Je continue, à l’intention de monsieur mon patron :
— Ces gens doivent être jeunes, hardis, souples, pleins d’audace.
— Mince, tu vas pas tourner Tarzan ! ricane Béru.
Il est déconfit, mon Gravos. Le signalement du compagnon idéal que je viens de donner — la hardiesse mise à part — ne correspond pas du tout au sien.
Je fais front à mes collaborateurs. Mathias, Ronchond et Nabus sont jeunes, sportifs et célibataires…
— Il y a des amateurs ? je questionne.
Tous lèvent la main, excepté mon père Pinuche. Ce dernier actionne son vieux briquet à la flamme aussi fumeuse qu’une cheminée bouchée et se flambe trois millimètres de moustache, sous le fallacieux prétexte de ranimer son mégot. J’ai un pincement au cœur. Habituellement Pinuche est toujours partant pour les équipées dangereuses. Faut croire qu’il vieillit. Je soupire. Un petit coup de flou met de la buée sur mon âme romanesque.
— Je pense, déclaré-je, que je vais choisir Mathias et Nabus.
Les deux intéressés s’inclinent, la roseur de la gloriole au front.
Lors, l’Énorme se met à barrir comme un troupeau d’éléphants auxquels on passerait les trompes à la scie circulaire.
— Merci pour la délicatesse, fulmine sa Divinité mal braguettée ; alors, on se dévoue toute une carrière pour un monsieur dont au sujet duquel on a la sottise d’admirer les prouesses, et dès qu’il peut vous faire une crasse, il s’empresse !
Il tourne sa face Violette vers le Boss.
— M’sieur le Directeur, fait-il, j’ai le regret de vous donner ma démission, et sans vous l’envelopper dans du papier-cadeau ! Il est pas question que je restasse z’encore dans une maison dont on m’humilie.
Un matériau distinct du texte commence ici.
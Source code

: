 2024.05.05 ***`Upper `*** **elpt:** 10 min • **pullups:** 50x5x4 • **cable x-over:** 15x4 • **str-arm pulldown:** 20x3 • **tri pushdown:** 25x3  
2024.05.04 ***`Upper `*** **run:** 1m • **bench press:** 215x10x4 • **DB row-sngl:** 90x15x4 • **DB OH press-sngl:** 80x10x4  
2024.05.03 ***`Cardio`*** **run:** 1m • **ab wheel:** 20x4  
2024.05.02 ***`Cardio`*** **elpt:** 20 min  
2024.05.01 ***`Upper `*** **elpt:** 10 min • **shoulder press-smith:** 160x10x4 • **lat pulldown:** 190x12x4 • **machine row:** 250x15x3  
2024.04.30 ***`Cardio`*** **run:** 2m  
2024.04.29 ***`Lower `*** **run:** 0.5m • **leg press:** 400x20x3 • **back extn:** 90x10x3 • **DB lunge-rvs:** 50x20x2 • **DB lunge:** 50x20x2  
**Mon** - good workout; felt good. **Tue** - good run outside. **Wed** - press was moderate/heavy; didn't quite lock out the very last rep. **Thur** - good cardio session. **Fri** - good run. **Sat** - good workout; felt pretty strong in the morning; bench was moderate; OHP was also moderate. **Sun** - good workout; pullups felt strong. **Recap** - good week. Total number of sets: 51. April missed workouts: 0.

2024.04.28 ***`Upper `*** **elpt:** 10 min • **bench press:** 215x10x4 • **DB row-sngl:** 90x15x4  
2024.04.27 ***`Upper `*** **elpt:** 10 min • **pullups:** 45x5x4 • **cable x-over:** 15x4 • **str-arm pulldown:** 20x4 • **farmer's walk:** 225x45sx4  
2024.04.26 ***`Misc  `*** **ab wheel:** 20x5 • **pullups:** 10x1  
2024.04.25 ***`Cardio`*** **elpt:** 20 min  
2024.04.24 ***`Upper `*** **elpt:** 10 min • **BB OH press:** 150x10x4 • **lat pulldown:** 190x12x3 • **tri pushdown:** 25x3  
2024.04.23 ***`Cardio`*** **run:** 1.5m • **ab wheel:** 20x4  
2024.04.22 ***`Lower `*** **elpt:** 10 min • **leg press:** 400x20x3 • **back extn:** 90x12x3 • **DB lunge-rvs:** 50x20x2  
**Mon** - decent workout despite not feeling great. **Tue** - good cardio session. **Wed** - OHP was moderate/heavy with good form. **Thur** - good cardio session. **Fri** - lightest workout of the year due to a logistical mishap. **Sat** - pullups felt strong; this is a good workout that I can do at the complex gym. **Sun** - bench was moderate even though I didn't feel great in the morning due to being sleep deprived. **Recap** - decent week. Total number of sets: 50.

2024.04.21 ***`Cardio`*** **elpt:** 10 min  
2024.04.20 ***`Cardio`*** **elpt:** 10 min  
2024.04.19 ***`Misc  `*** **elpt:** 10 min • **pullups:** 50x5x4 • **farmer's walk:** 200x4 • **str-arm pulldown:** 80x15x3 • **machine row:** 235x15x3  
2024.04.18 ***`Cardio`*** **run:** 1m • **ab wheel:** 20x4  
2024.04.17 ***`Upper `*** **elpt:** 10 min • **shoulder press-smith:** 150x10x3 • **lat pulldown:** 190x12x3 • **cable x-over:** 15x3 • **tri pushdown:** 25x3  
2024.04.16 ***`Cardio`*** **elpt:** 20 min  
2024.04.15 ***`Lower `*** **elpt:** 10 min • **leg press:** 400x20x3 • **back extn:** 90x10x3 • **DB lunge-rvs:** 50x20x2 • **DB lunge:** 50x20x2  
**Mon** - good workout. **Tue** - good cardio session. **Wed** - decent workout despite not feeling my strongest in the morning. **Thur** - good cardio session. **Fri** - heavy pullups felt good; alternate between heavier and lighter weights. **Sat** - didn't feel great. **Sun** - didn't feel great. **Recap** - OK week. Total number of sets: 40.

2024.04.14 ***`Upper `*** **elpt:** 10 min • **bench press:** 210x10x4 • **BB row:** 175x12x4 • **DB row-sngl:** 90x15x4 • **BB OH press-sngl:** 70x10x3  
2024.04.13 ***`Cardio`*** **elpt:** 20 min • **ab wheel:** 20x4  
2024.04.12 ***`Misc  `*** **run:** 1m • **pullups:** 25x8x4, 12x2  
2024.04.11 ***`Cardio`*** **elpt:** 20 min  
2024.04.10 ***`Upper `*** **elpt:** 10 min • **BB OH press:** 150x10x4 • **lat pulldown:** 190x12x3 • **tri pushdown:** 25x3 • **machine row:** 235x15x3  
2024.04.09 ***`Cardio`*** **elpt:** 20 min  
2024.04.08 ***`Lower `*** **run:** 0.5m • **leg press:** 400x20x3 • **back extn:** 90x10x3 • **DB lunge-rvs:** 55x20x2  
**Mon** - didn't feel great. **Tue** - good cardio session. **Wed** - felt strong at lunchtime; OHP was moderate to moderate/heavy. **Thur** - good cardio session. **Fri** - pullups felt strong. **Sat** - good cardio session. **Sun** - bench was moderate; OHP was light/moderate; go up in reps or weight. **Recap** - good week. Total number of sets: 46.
— Calme-toi, éponge, recommande-je. Si je ne te prends pas, c’est pour une raison bien simple…
— À cause que j’ai pas la souplesse boa, ni le courage Bayard, et que j’ai un brin de carat ? grince mon dévoué camarade.
Il s’éloigne de nous, s’approche du mur, y appuie son bras replié et se met à chialer dans son coude, à gros sanglots.